Lilly obtient une licence pour la technologie d'édition génétique d'Ascidian en vue de développer des médicaments contre les maladies rénales information fournie par Reuters 03/06/2026 à 13:00
((Traduction automatisée par Reuters à l'aide de l'apprentissage automatique et de l'IA générative, veuillez vous référer à l'avertissement suivant: https://bit.ly/rtrsauto)) par Padmanabhan Ananthan
Ascidian Therapeutics a annoncé mercredi avoir signé un accord de licence portant sur sa technologie d'édition génétique avec le géant pharmaceutique Eli Lilly
LLY.N , d'une valeur pouvant atteindre 1,9 milliard de dollars, en vue de développer de nouveaux traitements pour des maladies rénales héréditaires rares.

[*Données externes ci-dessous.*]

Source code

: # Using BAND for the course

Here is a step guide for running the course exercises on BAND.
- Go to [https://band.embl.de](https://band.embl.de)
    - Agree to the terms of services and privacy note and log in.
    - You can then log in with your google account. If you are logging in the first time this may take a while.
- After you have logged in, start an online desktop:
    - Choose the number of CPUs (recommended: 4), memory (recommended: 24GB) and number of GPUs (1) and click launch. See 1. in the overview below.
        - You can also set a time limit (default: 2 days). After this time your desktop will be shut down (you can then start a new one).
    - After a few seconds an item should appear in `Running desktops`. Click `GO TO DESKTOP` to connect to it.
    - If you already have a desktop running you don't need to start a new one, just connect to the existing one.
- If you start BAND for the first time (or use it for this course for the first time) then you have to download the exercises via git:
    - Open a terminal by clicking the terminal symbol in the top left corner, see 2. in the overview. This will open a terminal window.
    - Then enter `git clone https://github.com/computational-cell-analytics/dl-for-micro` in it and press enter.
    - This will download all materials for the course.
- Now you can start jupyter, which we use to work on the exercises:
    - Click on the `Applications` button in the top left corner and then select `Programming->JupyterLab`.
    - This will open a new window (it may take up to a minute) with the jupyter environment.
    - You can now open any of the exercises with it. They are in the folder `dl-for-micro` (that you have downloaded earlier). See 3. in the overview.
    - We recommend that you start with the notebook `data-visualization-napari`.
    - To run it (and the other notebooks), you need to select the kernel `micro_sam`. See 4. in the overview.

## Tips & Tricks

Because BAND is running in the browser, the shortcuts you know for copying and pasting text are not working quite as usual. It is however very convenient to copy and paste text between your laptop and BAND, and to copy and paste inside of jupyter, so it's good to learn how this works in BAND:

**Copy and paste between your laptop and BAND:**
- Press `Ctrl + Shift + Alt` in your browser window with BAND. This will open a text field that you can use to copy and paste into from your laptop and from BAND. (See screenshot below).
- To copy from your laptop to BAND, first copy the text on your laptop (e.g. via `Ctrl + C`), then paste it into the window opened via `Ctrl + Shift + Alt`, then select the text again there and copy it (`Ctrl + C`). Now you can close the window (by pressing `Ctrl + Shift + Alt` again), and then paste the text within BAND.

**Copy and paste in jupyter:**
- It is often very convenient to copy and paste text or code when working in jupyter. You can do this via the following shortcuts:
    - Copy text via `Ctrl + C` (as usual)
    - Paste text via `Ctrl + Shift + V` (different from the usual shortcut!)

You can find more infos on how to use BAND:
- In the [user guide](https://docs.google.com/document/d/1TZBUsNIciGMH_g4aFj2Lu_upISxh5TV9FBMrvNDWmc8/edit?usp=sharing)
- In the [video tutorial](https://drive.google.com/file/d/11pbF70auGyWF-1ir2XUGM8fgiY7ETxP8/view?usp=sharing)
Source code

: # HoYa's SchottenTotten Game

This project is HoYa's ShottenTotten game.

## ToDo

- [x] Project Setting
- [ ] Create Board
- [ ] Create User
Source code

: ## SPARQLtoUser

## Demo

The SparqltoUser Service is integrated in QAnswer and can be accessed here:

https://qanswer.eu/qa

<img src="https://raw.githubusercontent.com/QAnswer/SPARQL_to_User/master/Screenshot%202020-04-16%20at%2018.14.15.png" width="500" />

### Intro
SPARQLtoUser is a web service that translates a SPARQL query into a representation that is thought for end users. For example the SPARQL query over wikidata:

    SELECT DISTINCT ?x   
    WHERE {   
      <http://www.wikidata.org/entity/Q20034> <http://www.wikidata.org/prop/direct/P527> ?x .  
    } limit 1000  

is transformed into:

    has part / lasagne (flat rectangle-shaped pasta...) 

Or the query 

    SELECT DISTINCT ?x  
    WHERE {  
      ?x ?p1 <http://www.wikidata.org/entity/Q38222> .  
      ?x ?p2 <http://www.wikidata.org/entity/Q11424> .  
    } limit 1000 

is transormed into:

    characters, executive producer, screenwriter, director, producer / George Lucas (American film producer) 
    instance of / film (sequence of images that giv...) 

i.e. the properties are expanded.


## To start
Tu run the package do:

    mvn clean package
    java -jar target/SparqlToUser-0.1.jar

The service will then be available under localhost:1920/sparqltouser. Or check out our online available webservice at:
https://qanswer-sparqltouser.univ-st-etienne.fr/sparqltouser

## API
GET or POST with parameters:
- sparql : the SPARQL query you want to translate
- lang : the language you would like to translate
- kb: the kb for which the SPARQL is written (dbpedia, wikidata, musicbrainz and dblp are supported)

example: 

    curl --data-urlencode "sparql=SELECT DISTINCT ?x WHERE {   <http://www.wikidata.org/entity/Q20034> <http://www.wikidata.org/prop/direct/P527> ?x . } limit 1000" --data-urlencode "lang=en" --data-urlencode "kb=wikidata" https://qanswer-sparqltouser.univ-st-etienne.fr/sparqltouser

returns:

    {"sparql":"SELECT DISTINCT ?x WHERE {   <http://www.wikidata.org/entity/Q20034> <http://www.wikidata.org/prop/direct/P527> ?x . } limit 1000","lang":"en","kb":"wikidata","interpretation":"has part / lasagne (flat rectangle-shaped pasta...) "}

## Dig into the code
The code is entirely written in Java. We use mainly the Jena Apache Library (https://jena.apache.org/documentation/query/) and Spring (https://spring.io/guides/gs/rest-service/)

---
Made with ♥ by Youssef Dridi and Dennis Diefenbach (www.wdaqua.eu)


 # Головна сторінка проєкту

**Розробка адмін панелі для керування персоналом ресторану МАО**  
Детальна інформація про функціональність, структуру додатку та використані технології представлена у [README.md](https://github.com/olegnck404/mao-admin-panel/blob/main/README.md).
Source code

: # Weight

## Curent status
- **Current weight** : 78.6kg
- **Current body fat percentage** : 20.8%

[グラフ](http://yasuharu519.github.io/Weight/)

Lilly obtiendra les droits exclusifs d'utilisation de la technologie d'édition d'exons d'ARN de cette société biotechnologique privée pour certaines cibles de maladies rénales non divulguées. Cette technologie est conçue pour corriger des gènes défectueux sans altérer de manière permanente l'ADN du patient.
Au cours de l'année écoulée, Lilly a conclu une série d'accords visant à étendre sa présence dans le domaine de la médecine génétique, notamment l'acquisition de Verve Therapeutics pour 1,13 milliard de dollars et des partenariats avec la société de biotechnologie axée sur l'IA Profluent et la société allemande Seamless Therapeutics .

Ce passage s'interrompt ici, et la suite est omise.